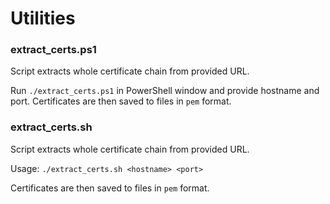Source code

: # Utilities

### extract_certs.ps1

Script extracts whole certificate chain from provided URL. 

Run `./extract_certs.ps1` in PowerShell window and provide hostname and port. Certificates are then saved to files in `pem` format. 

### extract_certs.sh

Script extracts whole certificate chain from provided URL. 

Usage: `./extract_certs.sh <hostname> <port>`
 
Certificates are then saved to files in `pem` format. 
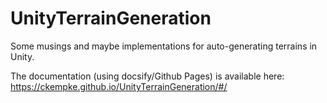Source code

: # UnityTerrainGeneration
Some musings and maybe implementations for auto-generating terrains in Unity.

The documentation (using docsify/Github Pages) is available here:  https://ckempke.github.io/UnityTerrainGeneration/#/

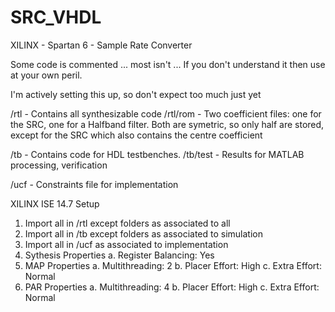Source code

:# SRC_VHDL
XILINX - Spartan 6 - Sample Rate Converter

Some code is commented ... most isn't ... If you don't understand it then use at your own peril.

I'm actively setting this up, so don't expect too much just yet

/rtl - Contains all synthesizable code
/rtl/rom - Two coefficient files: one for the SRC, one for a Halfband filter. 
           Both are symetric, so only half are stored, except for the SRC which 
           also contains the centre coefficient
           
/tb - Contains code for HDL testbenches.
/tb/test - Results for MATLAB processing, verification

/ucf - Constraints file for implementation

XILINX ISE 14.7 Setup

1. Import all in /rtl except folders as associated to all
2. Import all in /tb except folders as associated to simulation
3. Import all in /ucf as associated to implementation
4. Sythesis Properties
    a. Register Balancing: Yes
5. MAP Properties
    a. Multithreading: 2
    b. Placer Effort: High
    c. Extra Effort: Normal
6. PAR Properties
    a. Multithreading: 4
    b. Placer Effort: High
    c. Extra Effort: Normal
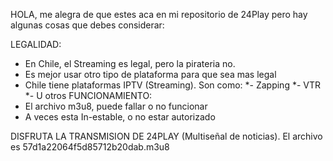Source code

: HOLA, me alegra de que estes aca en mi repositorio de 24Play pero hay algunas cosas que debes considerar:

LEGALIDAD:
 - En Chile, el Streaming es legal, pero la pirateria no.
 - Es mejor usar otro tipo de plataforma para que sea mas legal
 - Chile tiene plataformas IPTV (Streaming). Son como:
   *- Zapping
   *- VTR
   *- U otros
FUNCIONAMIENTO:
 - El archivo m3u8, puede fallar o no funcionar
 - A veces esta In-estable, o no estar autorizado

DISFRUTA LA TRANSMISION DE 24PLAY (Multiseñal de noticias). El archivo es 57d1a22064f5d85712b20dab.m3u8
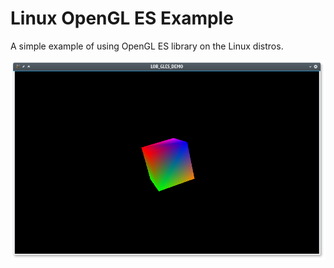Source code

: Linux OpenGL ES Example
=======================

A simple example of using OpenGL ES library on the Linux distros.

![OpenGL ES Screenshot](screen.png)
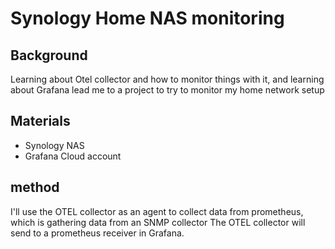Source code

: # Synology Home NAS monitoring

## Background
  
Learning about Otel collector and how to monitor things with it, and learning about Grafana
lead me to a project to try to monitor my home network setup

## Materials

* Synology NAS
* Grafana Cloud account

## method

I'll use the OTEL collector as an agent to collect data from prometheus, which is gathering data from an SNMP collector
The OTEL collector will send to a prometheus receiver in Grafana.
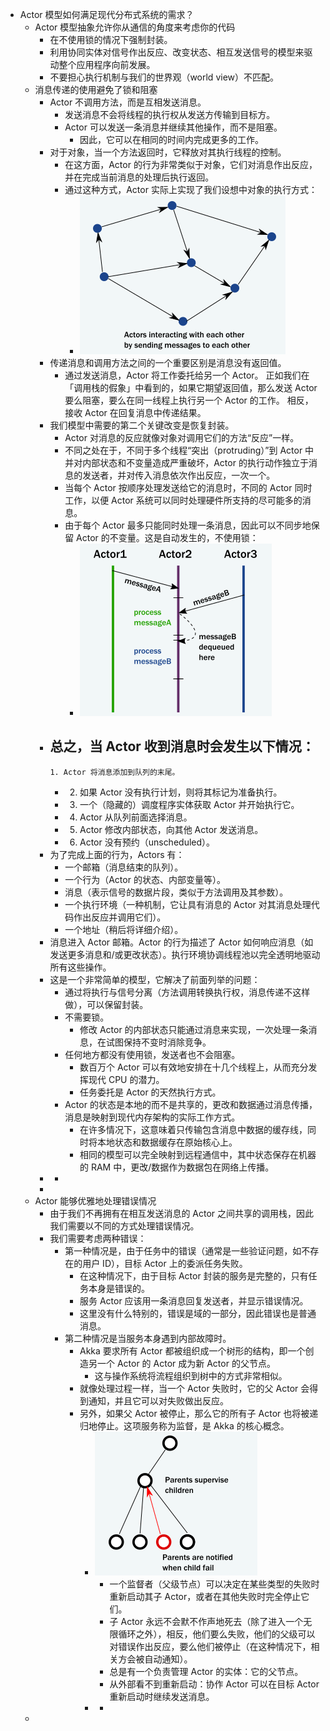 - Actor 模型如何满足现代分布式系统的需求？
	- Actor 模型抽象允许你从通信的角度来考虑你的代码
		- 在不使用锁的情况下强制封装。
		- 利用协同实体对信号作出反应、改变状态、相互发送信号的模型来驱动整个应用程序向前发展。
		- 不要担心执行机制与我们的世界观（world view）不匹配。
	- 消息传递的使用避免了锁和阻塞
		- Actor 不调用方法，而是互相发送消息。
			- 发送消息不会将线程的执行权从发送方传输到目标方。
			- Actor 可以发送一条消息并继续其他操作，而不是阻塞。
				- 因此，它可以在相同的时间内完成更多的工作。
		- 对于对象，当一个方法返回时，它释放对其执行线程的控制。
			- 在这方面，Actor 的行为非常类似于对象，它们对消息作出反应，并在完成当前消息的处理后执行返回。
			- 通过这种方式，Actor 实际上实现了我们设想中对象的执行方式：
				- ![image.png](../assets/image_1649561328011_0.png)
		- 传递消息和调用方法之间的一个重要区别是消息没有返回值。
			- 通过发送消息，Actor 将工作委托给另一个 Actor。 正如我们在「调用栈的假象」中看到的，如果它期望返回值，那么发送 Actor 要么阻塞，要么在同一线程上执行另一个 Actor 的工作。 相反，接收 Actor 在回复消息中传递结果。
		- 我们模型中需要的第二个关键改变是恢复封装。
			- Actor 对消息的反应就像对象对调用它们的方法“反应”一样。
			- 不同之处在于，不同于多个线程“突出（protruding）”到 Actor 中并对内部状态和不变量造成严重破坏，Actor 的执行动作独立于消息的发送者，并对传入消息依次作出反应，一次一个。
			- 当每个 Actor 按顺序处理发送给它的消息时，不同的 Actor 同时工作，以便 Actor 系统可以同时处理硬件所支持的尽可能多的消息。
			- 由于每个 Actor 最多只能同时处理一条消息，因此可以不同步地保留 Actor 的不变量。这是自动发生的，不使用锁：
				- ![image.png](../assets/image_1649561580102_0.png)
		- 总之，当 Actor 收到消息时会发生以下情况：
			-
			  1. Actor 将消息添加到队列的末尾。
			-
			  2. 如果 Actor 没有执行计划，则将其标记为准备执行。
			-
			  3. 一个（隐藏的）调度程序实体获取 Actor 并开始执行它。
			-
			  4. Actor 从队列前面选择消息。
			-
			  5. Actor 修改内部状态，向其他 Actor 发送消息。
			-
			  6. Actor 没有预约（unscheduled）。
		- 为了完成上面的行为，Actors 有：
			- 一个邮箱（消息结束的队列）。
			- 一个行为（Actor 的状态、内部变量等）。
			- 消息（表示信号的数据片段，类似于方法调用及其参数）。
			- 一个执行环境（一种机制，它让具有消息的 Actor 对其消息处理代码作出反应并调用它们）。
			- 一个地址（稍后将详细介绍）。
		- 消息进入 Actor 邮箱。Actor 的行为描述了 Actor 如何响应消息（如发送更多消息和/或更改状态）。执行环境协调线程池以完全透明地驱动所有这些操作。
		- 这是一个非常简单的模型，它解决了前面列举的问题：
			- 通过将执行与信号分离（方法调用转换执行权，消息传递不这样做），可以保留封装。
			- 不需要锁。
				- 修改 Actor 的内部状态只能通过消息来实现，一次处理一条消息，在试图保持不变时消除竞争。
			- 任何地方都没有使用锁，发送者也不会阻塞。
				- 数百万个 Actor 可以有效地安排在十几个线程上，从而充分发挥现代 CPU 的潜力。
				- 任务委托是 Actor 的天然执行方式。
			- Actor 的状态是本地的而不是共享的，更改和数据通过消息传播，消息是映射到现代内存架构的实际工作方式。
				- 在许多情况下，这意味着只传输包含消息中数据的缓存线，同时将本地状态和数据缓存在原始核心上。
				- 相同的模型可以完全映射到远程通信中，其中状态保存在机器的 RAM 中，更改/数据作为数据包在网络上传播。
		-
			-
		-
	- Actor 能够优雅地处理错误情况
		- 由于我们不再拥有在相互发送消息的 Actor 之间共享的调用栈，因此我们需要以不同的方式处理错误情况。
		- 我们需要考虑两种错误：
			- 第一种情况是，由于任务中的错误（通常是一些验证问题，如不存在的用户 ID），目标 Actor 上的委派任务失败。
				- 在这种情况下，由于目标 Actor 封装的服务是完整的，只有任务本身是错误的。
				- 服务 Actor 应该用一条消息回复发送者，并显示错误情况。
				- 这里没有什么特别的，错误是域的一部分，因此错误也是普通消息。
			- 第二种情况是当服务本身遇到内部故障时。
				- Akka 要求所有 Actor 都被组织成一个树形的结构，即一个创造另一个 Actor 的 Actor 成为新 Actor 的父节点。
					- 这与操作系统将流程组织到树中的方式非常相似。
				- 就像处理过程一样，当一个 Actor 失败时，它的父 Actor 会得到通知，并且它可以对失败做出反应。
				- 另外，如果父 Actor 被停止，那么它的所有子 Actor 也将被递归地停止。这项服务称为监督，是 Akka 的核心概念。
					- ![image.png](../assets/image_1649569367679_0.png)
						- 一个监督者（父级节点）可以决定在某些类型的失败时重新启动其子 Actor，或者在其他失败时完全停止它们。
						- 子 Actor 永远不会默不作声地死去（除了进入一个无限循环之外），相反，他们要么失败，他们的父级可以对错误作出反应，要么他们被停止（在这种情况下，相关方会被自动通知）。
						- 总是有一个负责管理 Actor 的实体：它的父节点。
						- 从外部看不到重新启动：协作 Actor 可以在目标 Actor 重新启动时继续发送消息。
					-
						-
	-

**PROBLEM DESCRIPTION**
Search the material above for "Certificates". Pull out each line where it shows up.

**YOUR SOLUTION**
Run `./extract_certs.ps1` in PowerShell window and provide hostname and port. Certificates are then saved to files in `pem` format. 
Certificates are then saved to files in `pem` format. 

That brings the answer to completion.